TFEB O Plasmídeo de Nickase Dupla (h) consiste num par de plasmídeos combinados, concebidos para a edição de alta especificidade do locus TFEB em linhas celulares human. Cada plasmídeo expressa uma nickase Cas9 D10A e um sgRNA distinto que tem como alvo cadeias de ADN opostas dentro de TFEB. Quando direcionadas para locais adjacentes em cadeias de ADN opostas, as duas nickases geram cortes deslocados numa única cadeia que, em conjunto, produzem uma quebra escalonada de cadeia dupla, exigindo uma atividade coordenada no alvo por parte de ambas as guias. A quebra de ADN resultante é resolvida por vias de reparação celular endógenas, mais frequentemente através da junção de extremidades não homólogas (NHEJ), levando a inserções ou deleções que perturbam a função TFEB. Ao exigir o envolvimento de dois sgRNA no locus alvo, a abordagem de dupla nickase aumenta a especificidade da edição e fornece uma estratégia CRISPR complementar para aplicações em que se deseja um controlo adicional sobre a precisão do direcionamento.

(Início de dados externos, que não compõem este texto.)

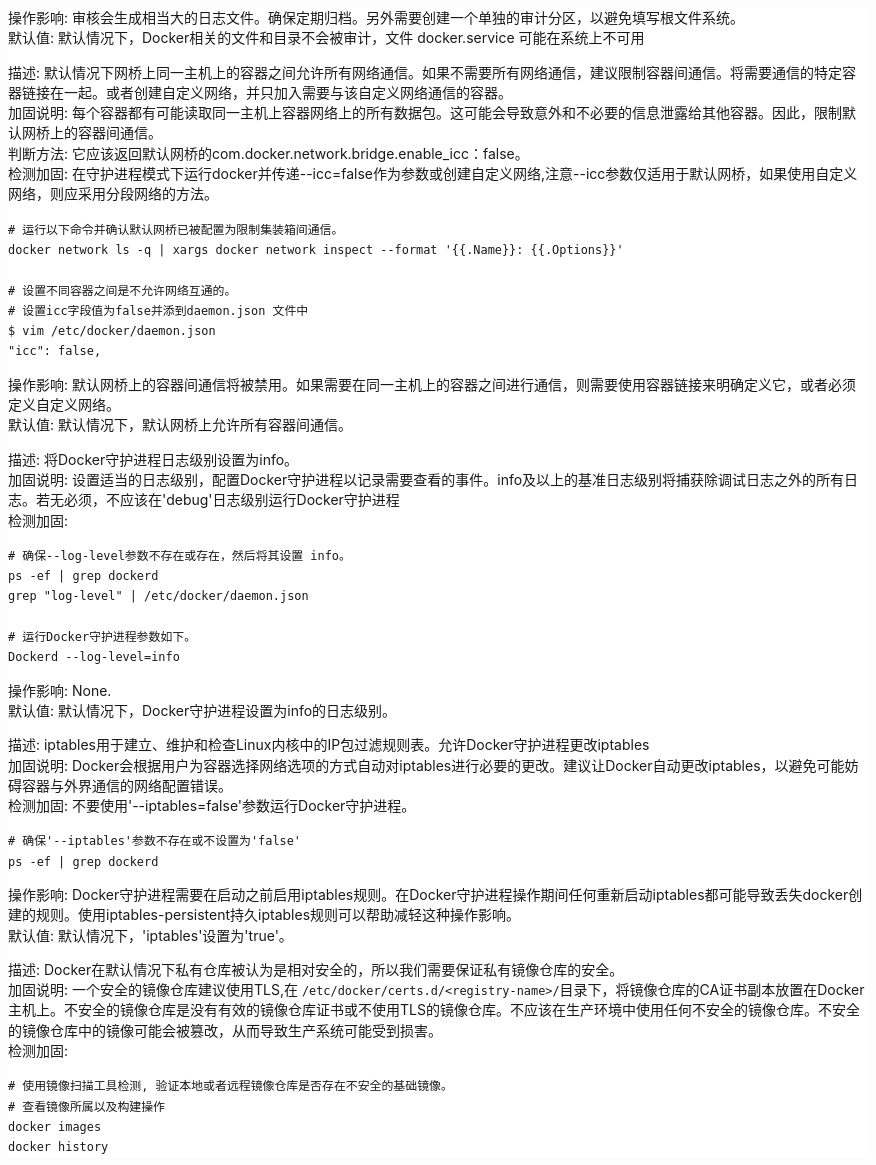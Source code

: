 操作影响: 审核会生成相当大的日志文件。确保定期归档。另外需要创建一个单独的审计分区，以避免填写根文件系统。  
默认值: 默认情况下，Docker相关的文件和目录不会被审计，文件 docker.service 可能在系统上不可用

描述: 默认情况下网桥上同一主机上的容器之间允许所有网络通信。如果不需要所有网络通信，建议限制容器间通信。将需要通信的特定容器链接在一起。或者创建自定义网络，并只加入需要与该自定义网络通信的容器。  
加固说明: 每个容器都有可能读取同一主机上容器网络上的所有数据包。这可能会导致意外和不必要的信息泄露给其他容器。因此，限制默认网桥上的容器间通信。  
判断方法: 它应该返回默认网桥的com.docker.network.bridge.enable\_icc：false。  
检测加固: 在守护进程模式下运行docker并传递--icc=false作为参数或创建自定义网络,注意--icc参数仅适用于默认网桥，如果使用自定义网络，则应采用分段网络的方法。

```
# 运行以下命令并确认默认网桥已被配置为限制集装箱间通信。
docker network ls -q | xargs docker network inspect --format '{{.Name}}: {{.Options}}'

# 设置不同容器之间是不允许网络互通的。
# 设置icc字段值为false并添到daemon.json 文件中
$ vim /etc/docker/daemon.json
"icc": false,
```

操作影响: 默认网桥上的容器间通信将被禁用。如果需要在同一主机上的容器之间进行通信，则需要使用容器链接来明确定义它，或者必须定义自定义网络。  
默认值: 默认情况下，默认网桥上允许所有容器间通信。

描述: 将Docker守护进程日志级别设置为info。  
加固说明: 设置适当的日志级别，配置Docker守护进程以记录需要查看的事件。info及以上的基准日志级别将捕获除调试日志之外的所有日志。若无必须，不应该在'debug'日志级别运行Docker守护进程  
检测加固:

```
# 确保--log-level参数不存在或存在，然后将其设置 info。
ps -ef | grep dockerd
grep "log-level" | /etc/docker/daemon.json

# 运行Docker守护进程参数如下。
Dockerd --log-level=info
```

操作影响: None.  
默认值: 默认情况下，Docker守护进程设置为info的日志级别。

描述: iptables用于建立、维护和检查Linux内核中的IP包过滤规则表。允许Docker守护进程更改iptables  
加固说明: Docker会根据用户为容器选择网络选项的方式自动对iptables进行必要的更改。建议让Docker自动更改iptables，以避免可能妨碍容器与外界通信的网络配置错误。  
检测加固: 不要使用'--iptables=false'参数运行Docker守护进程。

```
# 确保'--iptables'参数不存在或不设置为'false'
ps -ef | grep dockerd
```

操作影响: Docker守护进程需要在启动之前启用iptables规则。在Docker守护进程操作期间任何重新启动iptables都可能导致丢失docker创建的规则。使用iptables-persistent持久iptables规则可以帮助减轻这种操作影响。  
默认值: 默认情况下，'iptables'设置为'true'。

描述: Docker在默认情况下私有仓库被认为是相对安全的，所以我们需要保证私有镜像仓库的安全。  
加固说明: 一个安全的镜像仓库建议使用TLS,在 `/etc/docker/certs.d/<registry-name>/`目录下，将镜像仓库的CA证书副本放置在Docker主机上。不安全的镜像仓库是没有有效的镜像仓库证书或不使用TLS的镜像仓库。不应该在生产环境中使用任何不安全的镜像仓库。不安全的镜像仓库中的镜像可能会被篡改，从而导致生产系统可能受到损害。  
检测加固:

```
# 使用镜像扫描工具检测, 验证本地或者远程镜像仓库是否存在不安全的基础镜像。
# 查看镜像所属以及构建操作
docker images 
docker history
```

Para apoiar a identificação eficiente das células editadas, um plasmídeo codifica GFP para visualização fluorescente das populações transfectadas, enquanto o plasmídeo complementar transporta um gene de resistência à puromicina para seleção antibiótica. Em conjunto, estas características apoiam o enriquecimento eficiente das populações co-transfectadas e simplificam a validação dos clones com TFEB interrompido.
Apenas para uso em investigação. Não se destina a uso diagnóstico ou terapêutico.